# Older Citizen - Date Of Build?



## largon (Sep 14, 2008)

I have an old Citizen watch of which I know it is _atleast_ 20 years old. I would be interested to know the exact year when it was made. Can anyone help me?












There are _two_ strings that I could find on the watch similar to Citizen's current model numbers but I couldn't find anything referring to such strings.

The string on the edge of the face reads: P020-083072 KA










And the backplate: P020-085299 HA










Yeah, it is quite badly corroded, scratched and beat - but I like it nevertheless.

:lol:


----------



## largon (Sep 14, 2008)

Nobody?

:\


----------



## thunderbolt (May 19, 2007)

Welcome to :rltb: Don't worry if nobody has answered your question yet, with a worldwide membership and day jobs etc. not everyone will be logged on. I'm sure one of our knowledgable members will be along soon and give you an idea of the date.

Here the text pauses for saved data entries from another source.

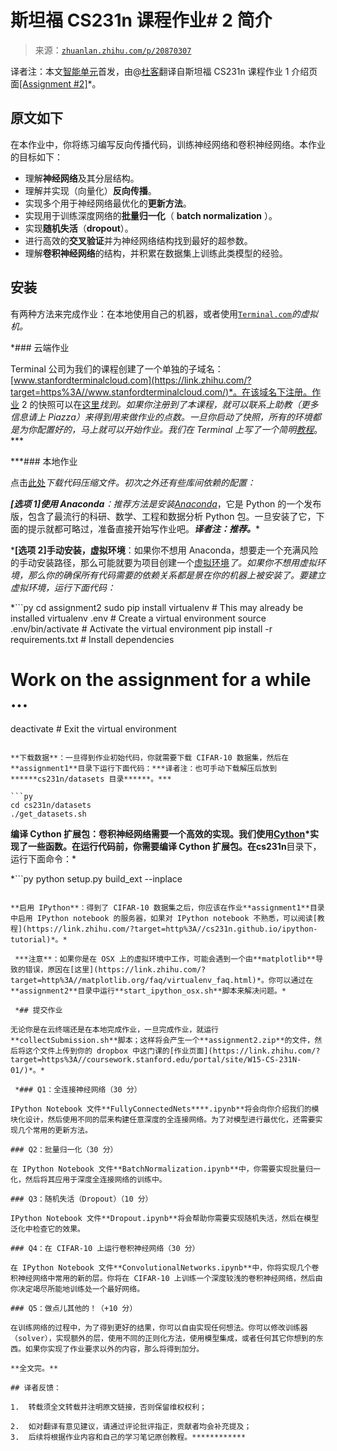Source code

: # 斯坦福 CS231n 课程作业# 2 简介

> 来源：[`zhuanlan.zhihu.com/p/20870307`](https://zhuanlan.zhihu.com/p/21941485)

译者注：本文[智能单元](https://zhuanlan.zhihu.com/intelligentunit)首发，由@[杜客](https://www.zhihu.com/people/du-ke)翻译自斯坦福 CS231n 课程作业 1 介绍页面[[Assignment #2]](https://link.zhihu.com/?target=http%3A//cs231n.github.io/assignments2016/assignment2/)*。

## 原文如下

在本作业中，你将练习编写反向传播代码，训练神经网络和卷积神经网络。本作业的目标如下：

*   理解**神经网络**及其分层结构。
*   理解并实现（向量化）**反向传播**。
*   实现多个用于神经网络最优化的**更新方法**。
*   实现用于训练深度网络的**批量归一化**（ **batch normalization** ）。
*   实现**随机失活**（**dropout**）。
*   进行高效的**交叉验证**并为神经网络结构找到最好的超参数。
*   理解**卷积神经网络**的结构，并积累在数据集上训练此类模型的经验。

## 安装

有两种方法来完成作业：在本地使用自己的机器，或者使用[`Terminal.com`](https://link.zhihu.com/?target=http%3A//Terminal.com)*的虚拟机。* 

 *### 云端作业

Terminal 公司为我们的课程创建了一个单独的子域名：[www.stanfordterminalcloud.com](https://link.zhihu.com/?target=https%3A//www.stanfordterminalcloud.com/)*。在该域名下注册。作业 2 的快照可以在[这里](https://link.zhihu.com/?target=https%3A//www.stanfordterminalcloud.com/snapshot/49f5a1ea15dc424aec19155b3398784d57c55045435315ce4f8b96b62819ef65)*找到。如果你注册到了本课程，就可以联系上助教（更多信息请上 Piazza）来得到用来做作业的点数。一旦你启动了快照，所有的环境都是为你配置好的，马上就可以开始作业。我们在 Terminal 上写了一个简明[教程](https://link.zhihu.com/?target=http%3A//cs231n.github.io/terminal-tutorial/)*。*** 

 ***### 本地作业

点击[此处](https://link.zhihu.com/?target=http%3A//vision.stanford.edu/teaching/cs231n/winter1516_assignment2.zip)*下载代码压缩文件。初次之外还有些库间依赖的配置：*

 ***[选项 1]使用 Anaconda**：推荐方法是安装[Anaconda](https://link.zhihu.com/?target=https%3A//www.continuum.io/downloads)*，它是 Python 的一个发布版，包含了最流行的科研、数学、工程和数据分析 Python 包。一旦安装了它，下面的提示就都可略过，准备直接开始写作业吧。***译者注：推荐。****

 ***[选项 2]手动安装，虚拟环境**：如果你不想用 Anaconda，想要走一个充满风险的手动安装路径，那么可能就要为项目创建一个[虚拟环境](https://link.zhihu.com/?target=http%3A//docs.python-guide.org/en/latest/dev/virtualenvs/)*了。如果你不想用虚拟环境，那么你的确保所有代码需要的依赖关系都是景在你的机器上被安装了。要建立虚拟环境，运行下面代码：*

 *```py
cd assignment2
sudo pip install virtualenv      # This may already be installed
virtualenv .env                  # Create a virtual environment
source .env/bin/activate         # Activate the virtual environment
pip install -r requirements.txt  # Install dependencies
# Work on the assignment for a while ...
deactivate                       # Exit the virtual environment 
```

**下载数据**：一旦得到作业初始代码，你就需要下载 CIFAR-10 数据集，然后在**assignment1**目录下运行下面代码：***译者注：也可手动下载解压后放到******cs231n/datasets 目录******。***

```py
cd cs231n/datasets 
./get_datasets.sh 
```

**编译 Cython 扩展包：**卷积神经网络需要一个高效的实现。我们使用[Cython](https://link.zhihu.com/?target=http%3A//cython.org/)*实现了一些函数。在运行代码前，你需要编译 Cython 扩展包。在**cs231n**目录下，运行下面命令：*

 *```py
python setup.py build_ext --inplace 
```

**启用 IPython**：得到了 CIFAR-10 数据集之后，你应该在作业**assignment1**目录中启用 IPython notebook 的服务器，如果对 IPython notebook 不熟悉，可以阅读[教程](https://link.zhihu.com/?target=http%3A//cs231n.github.io/ipython-tutorial)*。* 

 ***注意**：如果你是在 OSX 上的虚拟环境中工作，可能会遇到一个由**matplotlib**导致的错误，原因在[这里](https://link.zhihu.com/?target=http%3A//matplotlib.org/faq/virtualenv_faq.html)*。你可以通过在**assignment2**目录中运行**start_ipython_osx.sh**脚本来解决问题。*

 *## 提交作业

无论你是在云终端还是在本地完成作业，一旦完成作业，就运行**collectSubmission.sh**脚本；这样将会产生一个**assignment2.zip**的文件，然后将这个文件上传到你的 dropbox 中这门课的[作业页面](https://link.zhihu.com/?target=https%3A//coursework.stanford.edu/portal/site/W15-CS-231N-01/)*。*

 *### Q1：全连接神经网络（30 分）

IPython Notebook 文件**FullyConnectedNets****.ipynb**将会向你介绍我们的模块化设计，然后使用不同的层来构建任意深度的全连接网络。为了对模型进行最优化，还需要实现几个常用的更新方法。

### Q2：批量归一化（30 分）

在 IPython Notebook 文件**BatchNormalization.ipynb**中，你需要实现批量归一化，然后将其应用于深度全连接网络的训练中。

### Q3：随机失活（Dropout）（10 分）

IPython Notebook 文件**Dropout.ipynb**将会帮助你需要实现随机失活，然后在模型泛化中检查它的效果。

### Q4：在 CIFAR-10 上运行卷积神经网络（30 分）

在 IPython Notebook 文件**ConvolutionalNetworks.ipynb**中，你将实现几个卷积神经网络中常用的新的层。你将在 CIFAR-10 上训练一个深度较浅的卷积神经网络，然后由你决定竭尽所能地训练处一个最好网络。

### Q5：做点儿其他的！（+10 分）

在训练网络的过程中，为了得到更好的结果，你可以自由实现任何想法。你可以修改训练器（solver），实现额外的层，使用不同的正则化方法，使用模型集成，或者任何其它你想到的东西。如果你实现了作业要求以外的内容，那么将得到加分。

**全文完。**

## 译者反馈：

1.  转载须全文转载并注明原文链接，否则保留维权权利；

2.  如对翻译有意见建议，请通过评论批评指正，贡献者均会补充提及；
3.  后续将根据作业内容和自己的学习笔记原创教程。************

Not a clue myself.


----------



## largon (Sep 14, 2008)

Thanks for the welcome.

=)

I was just worried my question might never be answered as the thread has been up for _2 weeks now_ and there's quite a lot of views already.


----------



## jasonm (Nov 22, 2003)

Sorry Largon, but there is no easy way to date Citizens by the movement or model numbers, you could try Citizen themselves though.....


----------



## thunderbolt (May 19, 2007)

largon said:


> Thanks for the welcome.
> 
> =)
> 
> I was just worried my question might never be answered as the thread has been up for _2 weeks now_ and there's quite a lot of views already.










Never looked at the date when the topic was posted, I blame the Government damn fine Chardonay that's going down too well for my wee faux pas.


----------